Valendo-me do direito de usar o substantivo doido, antes de aparecer mais um outro que diga que é politicamente incorreto, lembro de um ditado popular que ouço desde a meninice falando que o sujeito é tão doido que atira pedra em avião. Pois é. É exatamente sobre esse tipo de gente que falo hoje.
O Canadá é logo ali. Faz fronteira com os Estados Unidos, seu primo rico, mas, neste momento, pode-se dizer, os dois estão em pé de igualdade, porquanto dois homens com funções cognitivas descompensadas (des) governam países que sempre se orgulharam do exercício de liberdade. No primeiro, temos uma espécie de Sócrates invertido, que nem sabe o que sabe, embora relativize o “des-saber”. O nosso Sócrates, daqui do Maranhão, ao menos opinava com elocubrações delirantes e certa logicidade na construção argumentativa, para quem tivesse paciência e parasse para ouvi-lo. Na realidade, o de lá nunca soube, e jamais saberá alguma coisa, a considerar a situação em que enterrou aquele grande país. No segundo, há o que diz que não proibiu proibindo, afirmando o oposto do que os próprios manifestantes defendem, que outra coisa não é senão o direito de manifestação. Estes fatos são a tradução do hospício do hemisfério norte. Mas claro que o Brasil não ficaria atrás.
Aqui amanhecemos com uma espécie de charge, meme, brincadeira, gozação, seja lá como se queira rotular, em que o atual presidente, em viagem à Rússia, teria conseguido que o presidente Putin não invadisse a Ucrânia, sendo a montagem atribuída a uma rede de televisão.

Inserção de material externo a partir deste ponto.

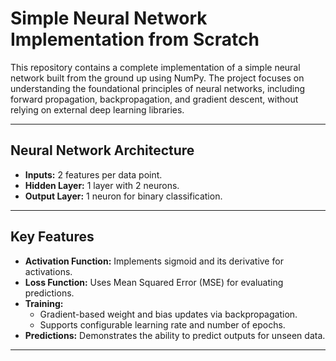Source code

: # Simple Neural Network Implementation from Scratch  

This repository contains a complete implementation of a simple neural network built from the ground up using NumPy. The project focuses on understanding the foundational principles of neural networks, including forward propagation, backpropagation, and gradient descent, without relying on external deep learning libraries.  

---

## Neural Network Architecture  
- **Inputs:** 2 features per data point.  
- **Hidden Layer:** 1 layer with 2 neurons.  
- **Output Layer:** 1 neuron for binary classification.  

---

## Key Features  
- **Activation Function:** Implements sigmoid and its derivative for activations.  
- **Loss Function:** Uses Mean Squared Error (MSE) for evaluating predictions.  
- **Training:**  
  - Gradient-based weight and bias updates via backpropagation.  
  - Supports configurable learning rate and number of epochs.  
- **Predictions:** Demonstrates the ability to predict outputs for unseen data.  

---
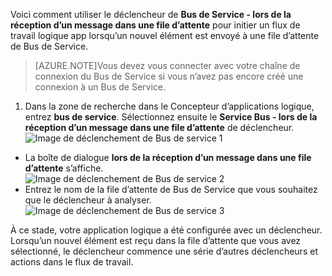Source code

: Voici comment utiliser le déclencheur de **Bus de Service - lors de la réception d’un message dans une file d’attente** pour initier un flux de travail logique app lorsqu’un nouvel élément est envoyé à une file d’attente de Bus de Service.  

>[AZURE.NOTE]Vous devez vous connecter avec votre chaîne de connexion du Bus de Service si vous n’avez pas encore créé une connexion à un Bus de Service.  

1. Dans la zone de recherche dans le Concepteur d’applications logique, entrez **bus de service**. Sélectionnez ensuite le **Service Bus - lors de la réception d’un message dans une file d’attente** de déclencheur.  
![Image de déclenchement de Bus de service 1](./media/connectors-create-api-servicebus/trigger-1.png)   
- La boîte de dialogue **lors de la réception d’un message dans une file d’attente** s’affiche.  
![Image de déclenchement de Bus de service 2](./media/connectors-create-api-servicebus/trigger-2.png)   
- Entrez le nom de la file d’attente de Bus de Service que vous souhaitez que le déclencheur à analyser.   
![Image de déclenchement de Bus de service 3](./media/connectors-create-api-servicebus/trigger-3.png)   

À ce stade, votre application logique a été configurée avec un déclencheur. Lorsqu’un nouvel élément est reçu dans la file d’attente que vous avez sélectionné, le déclencheur commence une série d’autres déclencheurs et actions dans le flux de travail.    
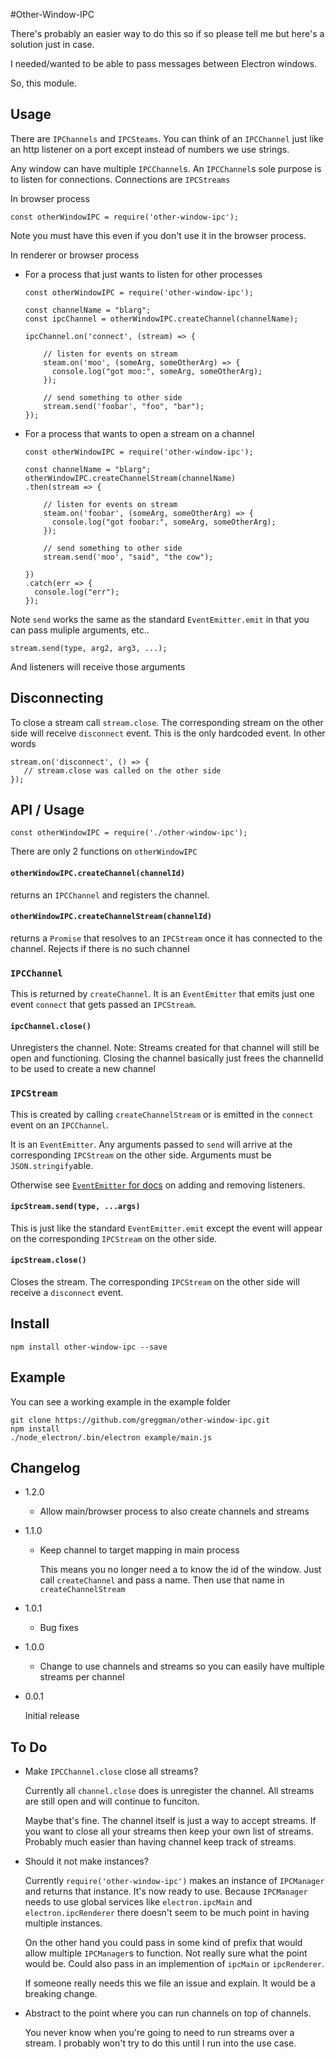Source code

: #Other-Window-IPC

There's probably an easier way to do this so if so please tell me but
here's a solution just in case.

I needed/wanted to be able to pass messages between Electron windows.

So, this module.

## Usage

There are `IPChannels` and `IPCSteams`. You can think of an `IPCChannel`
just like an http listener on a port except instead of numbers we use strings.

Any window can have multiple `IPCChannel`s. An `IPCChannel`s sole purpose
is to listen for connections. Connections are `IPCStreams`

In browser process

    const otherWindowIPC = require('other-window-ipc');

Note you must have this even if you don't use it in the browser
process.

In renderer or browser process

*   For a process that just wants to listen for other processes

        const otherWindowIPC = require('other-window-ipc');

        const channelName = "blarg";
        const ipcChannel = otherWindowIPC.createChannel(channelName);

        ipcChannel.on('connect', (stream) => {

            // listen for events on stream
            steam.on('moo', (someArg, someOtherArg) => {
              console.log("got moo:", someArg, someOtherArg);
            });

            // send something to other side
            stream.send('foobar', "foo", "bar");
        });

*   For a process that wants to open a stream on a channel

        const otherWindowIPC = require('other-window-ipc');

        const channelName = "blarg";
        otherWindowIPC.createChannelStream(channelName)
        .then(stream => {

            // listen for events on stream
            steam.on('foobar', (someArg, someOtherArg) => {
              console.log("got foobar:", someArg, someOtherArg);
            });

            // send something to other side
            stream.send('moo', "said", "the cow");

        })
        .catch(err => {
          console.log("err");
        });

Note `send` works the same as the standard `EventEmitter.emit` in that you
can pass muliple arguments, etc..

    stream.send(type, arg2, arg3, ...);

And listeners will receive those arguments

## Disconnecting

To close a stream call `stream.close`. The corresponding stream on the
other side will receive `disconnect` event. This is the only hardcoded
event.  In other words

    stream.on('disconnect', () => {
       // stream.close was called on the other side
    });

## API / Usage

    const otherWindowIPC = require('./other-window-ipc');

There are only 2 functions on `otherWindowIPC`

#### `otherWindowIPC.createChannel(channelId)`

returns an `IPCChannel` and registers the channel.

#### `otherWindowIPC.createChannelStream(channelId)`

returns a `Promise` that resolves to an `IPCStream` once
it has connected to the channel. Rejects if there is
no such channel

### `IPCChannel`

This is returned by `createChannel`. It is an `EventEmitter`
that emits just one event `connect` that gets passed an `IPCStream`.

#### `ipcChannel.close()`

Unregisters the channel. Note: Streams created for that channel
will still be open and functioning. Closing the channel basically
just frees the channelId to be used to create a new channel

### `IPCStream`

This is created by calling `createChannelStream` or is emitted
in the `connect` event on an `IPCChannel`.

It is an `EventEmitter`. Any arguments passed to `send` will
arrive at the corresponding `IPCStream` on the other side.
Arguments must be `JSON.stringify`able.

Otherwise see [`EventEmitter` for docs](https://nodejs.org/api/events.html#events_class_eventemitter)
on adding and removing listeners.

#### `ipcStream.send(type, ...args)`

This is just like the standard `EventEmitter.emit` except
the event will appear on the corresponding `IPCStream` on the
other side.

#### `ipcStream.close()`

Closes the stream. The corresponding `IPCStream` on the other side
will receive a `disconnect` event.

## Install

    npm install other-window-ipc --save

## Example

You can see a working example in the example folder

    git clone https://github.com/greggman/other-window-ipc.git
    npm install
    ./node_electron/.bin/electron example/main.js

## Changelog

*   1.2.0

    *   Allow main/browser process to also create channels
        and streams

*   1.1.0

    *   Keep channel to target mapping in main process

        This means you no longer need a to know the id
        of the window. Just call `createChannel` and pass
        a name. Then use that name in `createChannelStream`

*   1.0.1

    *   Bug fixes

*   1.0.0

    *   Change to use channels and streams so
        you can easily have multiple streams per
        channel

*   0.0.1

    Initial release

## To Do

*   Make `IPCChannel.close` close all streams?

    Currently all `channel.close` does is unregister the channel.
    All streams are still open and will continue to funciton.

    Maybe that's fine. The channel itself is just a way to
    accept streams. If you want to close all your streams
    then keep your own list of streams. Probably much easier
    than having channel keep track of streams.

*   Should it not make instances?

    Currently `require('other-window-ipc')` makes an instance
    of `IPCManager` and returns that instance. It's now ready
    to use. Because `IPCManager` needs to use global services
    like `electron.ipcMain` and `electron.ipcRenderer` there
    doesn't seem to be much point in having multiple instances.

    On the other hand you could pass in some kind of prefix
    that would allow multiple `IPCManager`s to function.
    Not really sure what the point would be. Could also
    pass in an implemention of `ipcMain` or `ipcRenderer`.

    If someone really needs this we file an issue and explain.
    It would be a breaking change.

*   Abstract to the point where you can run channels on top of
    channels.

    You never know when you're going to need to run streams
    over a stream. I probably won't try to do this until I
    run into the use case.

Pronto! Foi o suficiente!
Edições (quase) extraordinárias, posts produzidos e reproduzidos por ícones do jornalismo nacional, comentaristas, analistas, especialistas, ariticulistas, cartunistas, desenhistas, artistas (ufa!) uma romaria de militantes levando a sério o fato e estampando em vermelho (tinha que ser) a expressão que virou sinônimo do que desagrada esse tipo de gente: FAKE NEWS! Em letras garrafais mesmo.
O mundo sempre teve os seus loucos e continuará tendo. Houve quem desejasse eliminar pessoas, começando pela segregação. Deu no que deu e parece que há vários soltos por aí fazendo coisa semelhante, com métodos parecidos.
Mas há os que se enganam e há os que querem ser enganados. Estes últimos são as figuras queconhecemos como “Napoleão de hospício”, aquele que é capaz de se achar parecido com Jesus Cristo, a quem reserva o enforcamento como condenação, por isso mesmo, tenha crucificado Tiradentes.
A que ponto chegou a América. A que ponto se chegou no Brasil. Uma rápida busca sobre o tempo de vôo entre a origem e o destino da viagem presidencial e seria o bastante para se considerar que o assunto não passava de uma pilhéria que, pelo constatado, proporcionou um repertório de piadas, que geraram outros tantos memes, com essa Entourage que mais do que estúpida, atira pedra em avião.